*** Block opens ***

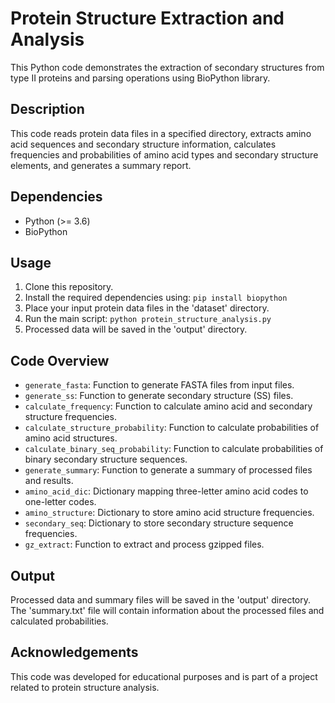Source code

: # Protein Structure Extraction and Analysis

This Python code demonstrates the extraction of secondary structures from type II proteins and parsing operations using BioPython library.

## Description

This code reads protein data files in a specified directory, extracts amino acid sequences and secondary structure information, calculates frequencies and probabilities of amino acid types and secondary structure elements, and generates a summary report.

## Dependencies

- Python (>= 3.6)
- BioPython

## Usage

1. Clone this repository.
2. Install the required dependencies using: `pip install biopython`
3. Place your input protein data files in the 'dataset' directory.
4. Run the main script: `python protein_structure_analysis.py`
5. Processed data will be saved in the 'output' directory.

## Code Overview

- `generate_fasta`: Function to generate FASTA files from input files.
- `generate_ss`: Function to generate secondary structure (SS) files.
- `calculate_frequency`: Function to calculate amino acid and secondary structure frequencies.
- `calculate_structure_probability`: Function to calculate probabilities of amino acid structures.
- `calculate_binary_seq_probability`: Function to calculate probabilities of binary secondary structure sequences.
- `generate_summary`: Function to generate a summary of processed files and results.
- `amino_acid_dic`: Dictionary mapping three-letter amino acid codes to one-letter codes.
- `amino_structure`: Dictionary to store amino acid structure frequencies.
- `secondary_seq`: Dictionary to store secondary structure sequence frequencies.
- `gz_extract`: Function to extract and process gzipped files.

## Output

Processed data and summary files will be saved in the 'output' directory. The 'summary.txt' file will contain information about the processed files and calculated probabilities.

## Acknowledgements

This code was developed for educational purposes and is part of a project related to protein structure analysis.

*** Block closes ***

* Directions for this task *
Which of the lines above hold the string "Dictionary"? Copy each one.

* Problem solution *
- `amino_acid_dic`: Dictionary mapping three-letter amino acid codes to one-letter codes.
- `amino_structure`: Dictionary to store amino acid structure frequencies.
- `secondary_seq`: Dictionary to store secondary structure sequence frequencies.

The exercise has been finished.